Construction workers must be told to stay away from work or more people will die unnecessarily, Boris Johnson was warned yesterday.
Jeremy Corbyn, Nicola Sturgeon and Sadiq Khan called on the prime minister to prohibit all new building work amid fears that it could exacerbate infection rates.
But Mr Johnson resisted the move and the chief medical officer said there was a “trade-off” between how far the economy could be shut down and how sustainable the measures would be.
Health workers yesterday reported overcrowded Underground trains carrying many construction workers as Transport for London admitted it was only running at 50 per cent of its peak time capacity due to staff shortages.
In the Commons Mr Corbyn cited the case of a self-employed construction worker who said he had contracted coronavirus but had “no other option but to get on the London Tube and go onto a site to work”.
“Can the PM be absolutely clear and give unequivocal guidance now that construction work on non-emergency work should stop now?” he asked.
But Mr Johnson insisted that construction sites could continue to operate as long as they implemented social distancing. Mr Johnson’s official spokesman later said that if “further steps” were required at a future stage then “nothing is off the table”.
The government’s chief medical officer, Professor Chris Whitty, said: “The modelling we have done was based on the idea that quite a lot of people would have to go to work as part of this.
“We have to remember that many of the things we have to do are going to have to be sustained for a reasonably long period of time.
“And broadly the more difficult you make it for people the less easy it is to sustain. So there is some degree of trade-off between those two things.”
Mr Johnson re-opened his feud with Mr Khan, the London mayor, questioning why more Tube trains were not running in the capital.
“My own view is that we should be able to run a better Tube system at the moment, we should be able to get more Tubes on the line,” he said.
However, Mr Khan said: “Construction workers are still going to work and using public transport. You can’t keep a safe distance on sites so the virus will spread and more people will die. I’ve repeatedly asked ministers to ban non-essential work. We need action today.”
He added it was impossible to run a more frequent train service because about a third of London Underground staff were off sick or self-isolating.
A spokesman added that it was not possible to reallocate train drivers to work on the busiest routes as their safety training was line specific.
John McDonnell warned that MPs were receiving reports of businesses refusing to shut down. “Reports pouring in to MPs of businesses ignoring lockdown and forcing workers to work, putting them at risk of Covid-19 and spreading it,” he tweeted. “They are putting all our lives at risk by their greed.

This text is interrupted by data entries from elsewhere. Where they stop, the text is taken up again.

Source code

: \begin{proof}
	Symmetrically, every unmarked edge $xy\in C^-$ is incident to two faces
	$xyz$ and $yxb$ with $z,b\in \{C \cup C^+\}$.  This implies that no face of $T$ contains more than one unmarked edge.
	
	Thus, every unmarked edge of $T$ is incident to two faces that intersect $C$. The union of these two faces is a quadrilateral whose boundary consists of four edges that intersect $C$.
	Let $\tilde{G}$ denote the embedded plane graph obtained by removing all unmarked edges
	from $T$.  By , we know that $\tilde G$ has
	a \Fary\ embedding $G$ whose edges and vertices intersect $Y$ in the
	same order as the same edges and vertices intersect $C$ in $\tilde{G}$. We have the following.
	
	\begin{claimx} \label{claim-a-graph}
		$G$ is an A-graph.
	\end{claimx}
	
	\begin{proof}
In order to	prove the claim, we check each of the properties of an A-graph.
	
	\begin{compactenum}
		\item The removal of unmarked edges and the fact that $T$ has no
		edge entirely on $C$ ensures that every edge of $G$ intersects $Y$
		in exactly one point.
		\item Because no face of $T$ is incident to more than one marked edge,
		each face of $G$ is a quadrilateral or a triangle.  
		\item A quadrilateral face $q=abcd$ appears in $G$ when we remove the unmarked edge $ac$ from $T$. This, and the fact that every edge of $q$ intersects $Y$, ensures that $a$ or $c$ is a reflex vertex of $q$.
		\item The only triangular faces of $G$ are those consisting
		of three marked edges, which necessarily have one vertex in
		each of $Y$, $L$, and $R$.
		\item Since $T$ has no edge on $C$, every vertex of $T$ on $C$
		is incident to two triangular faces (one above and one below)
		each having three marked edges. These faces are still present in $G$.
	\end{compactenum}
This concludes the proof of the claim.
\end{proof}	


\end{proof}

The government must act to shut them down and the media should be naming and shaming.”
In Scotland Ms Sturgeon, the first minister, demanded that all building sites in Scotland close after workmen were pictured crammed into a cabin at a development in Edinburgh yesterday.

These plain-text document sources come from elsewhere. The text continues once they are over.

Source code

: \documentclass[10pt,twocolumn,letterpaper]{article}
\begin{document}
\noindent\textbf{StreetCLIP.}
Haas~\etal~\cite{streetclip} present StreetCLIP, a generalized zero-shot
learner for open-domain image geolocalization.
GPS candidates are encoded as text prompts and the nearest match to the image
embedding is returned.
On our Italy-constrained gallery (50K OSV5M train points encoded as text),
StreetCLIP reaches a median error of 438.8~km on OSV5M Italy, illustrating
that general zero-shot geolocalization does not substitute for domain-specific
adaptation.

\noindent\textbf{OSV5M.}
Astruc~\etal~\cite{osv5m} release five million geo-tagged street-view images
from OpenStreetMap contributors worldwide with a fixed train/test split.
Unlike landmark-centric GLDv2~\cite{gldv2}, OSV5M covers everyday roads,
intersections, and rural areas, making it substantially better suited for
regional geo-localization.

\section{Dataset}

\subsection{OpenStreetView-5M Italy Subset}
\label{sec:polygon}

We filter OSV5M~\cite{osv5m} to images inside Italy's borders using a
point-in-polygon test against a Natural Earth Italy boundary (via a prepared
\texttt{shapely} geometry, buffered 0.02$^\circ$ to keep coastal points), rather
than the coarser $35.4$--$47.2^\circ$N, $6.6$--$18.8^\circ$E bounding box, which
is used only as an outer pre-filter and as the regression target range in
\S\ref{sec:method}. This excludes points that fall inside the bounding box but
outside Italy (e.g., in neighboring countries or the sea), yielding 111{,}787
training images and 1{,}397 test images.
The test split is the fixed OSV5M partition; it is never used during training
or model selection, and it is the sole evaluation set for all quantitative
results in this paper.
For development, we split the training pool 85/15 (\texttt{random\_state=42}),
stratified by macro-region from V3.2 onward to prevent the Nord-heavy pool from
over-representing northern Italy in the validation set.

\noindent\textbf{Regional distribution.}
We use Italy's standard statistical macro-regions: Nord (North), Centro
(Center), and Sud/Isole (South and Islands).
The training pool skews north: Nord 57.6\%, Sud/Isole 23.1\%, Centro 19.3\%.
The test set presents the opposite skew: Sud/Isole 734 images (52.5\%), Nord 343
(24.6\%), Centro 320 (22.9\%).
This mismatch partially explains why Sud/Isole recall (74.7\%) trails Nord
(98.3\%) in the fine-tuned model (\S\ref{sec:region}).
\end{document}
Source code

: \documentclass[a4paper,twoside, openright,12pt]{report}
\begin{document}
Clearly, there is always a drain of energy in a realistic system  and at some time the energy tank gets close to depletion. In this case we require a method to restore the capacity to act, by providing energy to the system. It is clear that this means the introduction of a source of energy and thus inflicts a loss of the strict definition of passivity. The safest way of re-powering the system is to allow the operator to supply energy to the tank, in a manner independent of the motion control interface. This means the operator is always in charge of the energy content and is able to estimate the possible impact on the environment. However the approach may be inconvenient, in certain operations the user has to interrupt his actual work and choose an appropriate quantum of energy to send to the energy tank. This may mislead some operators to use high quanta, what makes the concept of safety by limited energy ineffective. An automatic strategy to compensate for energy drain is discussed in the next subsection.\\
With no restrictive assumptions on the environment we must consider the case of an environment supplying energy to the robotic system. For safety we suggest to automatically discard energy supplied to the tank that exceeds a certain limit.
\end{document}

“Our advice right now is that we would expect construction sites to be closed unless the building that is being worked on is essential, such as a hospital,” she said. Scotland cannot compel building sites to close but the police could take action if large groups of construction workers were not following social distancing rules.

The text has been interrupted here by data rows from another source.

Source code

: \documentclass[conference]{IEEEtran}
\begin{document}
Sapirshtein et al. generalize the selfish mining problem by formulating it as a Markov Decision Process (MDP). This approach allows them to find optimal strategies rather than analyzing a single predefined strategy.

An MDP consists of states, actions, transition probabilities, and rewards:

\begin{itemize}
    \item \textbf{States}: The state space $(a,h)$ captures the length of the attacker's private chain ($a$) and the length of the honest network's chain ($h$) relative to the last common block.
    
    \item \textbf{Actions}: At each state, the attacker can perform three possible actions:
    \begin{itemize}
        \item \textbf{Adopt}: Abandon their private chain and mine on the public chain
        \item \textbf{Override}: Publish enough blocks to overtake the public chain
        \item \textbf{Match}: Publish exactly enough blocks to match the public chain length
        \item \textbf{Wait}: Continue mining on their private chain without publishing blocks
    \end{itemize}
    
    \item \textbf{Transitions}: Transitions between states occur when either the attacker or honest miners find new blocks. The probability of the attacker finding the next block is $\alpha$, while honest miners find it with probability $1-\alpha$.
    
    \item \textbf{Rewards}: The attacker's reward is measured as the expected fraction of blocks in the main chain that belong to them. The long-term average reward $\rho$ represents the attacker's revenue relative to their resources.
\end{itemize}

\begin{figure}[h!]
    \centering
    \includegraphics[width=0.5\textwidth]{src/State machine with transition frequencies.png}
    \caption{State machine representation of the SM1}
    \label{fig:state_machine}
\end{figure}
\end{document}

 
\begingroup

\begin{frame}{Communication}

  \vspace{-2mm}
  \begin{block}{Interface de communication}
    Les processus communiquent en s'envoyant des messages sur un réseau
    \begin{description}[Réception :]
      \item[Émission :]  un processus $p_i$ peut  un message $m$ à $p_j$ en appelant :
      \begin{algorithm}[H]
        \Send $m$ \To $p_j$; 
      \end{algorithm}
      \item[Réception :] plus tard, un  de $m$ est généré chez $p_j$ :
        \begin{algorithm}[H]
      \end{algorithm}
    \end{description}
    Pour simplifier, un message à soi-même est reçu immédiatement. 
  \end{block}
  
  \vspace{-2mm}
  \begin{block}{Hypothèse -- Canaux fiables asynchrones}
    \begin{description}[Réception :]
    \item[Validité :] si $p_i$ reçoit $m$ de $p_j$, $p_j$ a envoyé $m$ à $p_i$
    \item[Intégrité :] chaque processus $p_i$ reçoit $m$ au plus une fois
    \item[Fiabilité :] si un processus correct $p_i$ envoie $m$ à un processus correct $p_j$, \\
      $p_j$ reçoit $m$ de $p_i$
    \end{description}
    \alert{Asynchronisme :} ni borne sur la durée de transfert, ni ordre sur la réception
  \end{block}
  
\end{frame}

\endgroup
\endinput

Robert Jenrick, the communities secretary, insisted that construction workers should continue to go to work. He told BBC Breakfast: “If you or your employer believes you can continue to operate safely within those guidelines then it’s sensible for you to do so.”
Some firms have already taken unilateral action. The housebuilders Bellway, Persimmon, Barratt and Galliard Homes said that they were shutting construction sites. However, both Redrow and Cairn Construction said that they would keep sites open.
Andy Burnham, mayor of Manchester, told Newsnight that the government needed to change tack. “This decision about allowing non-essential work appears to be taken for economic reasons when actually — when you’re in the middle of a global pandemic — health reasons alone really should be guiding all decision making,” he said.
Transport for London said that crowd control measures had been introduced, and 500 British Transport Police officers are patrolling stations to remind passengers that only essential travel is permitted.
Down escalators towards platforms have been switched off to slow the flow of people onto trains, while discussions are on-going with mainline rail operators to stagger the arrival of trains at key interchanges.
Passenger data from early today showed that Tube travel was down by a third compared with Tuesday.
But writing on Twitter, one senior nurse said: “Another busy Tube. Can we not stagger people’s start times so we aren’t all squashed on the same Tube. This is unsafe and not fair.”
Another said: “The Tube is packed, with social distancing impossible. We need more people to stay at home and more trains running in morning and evening peak.”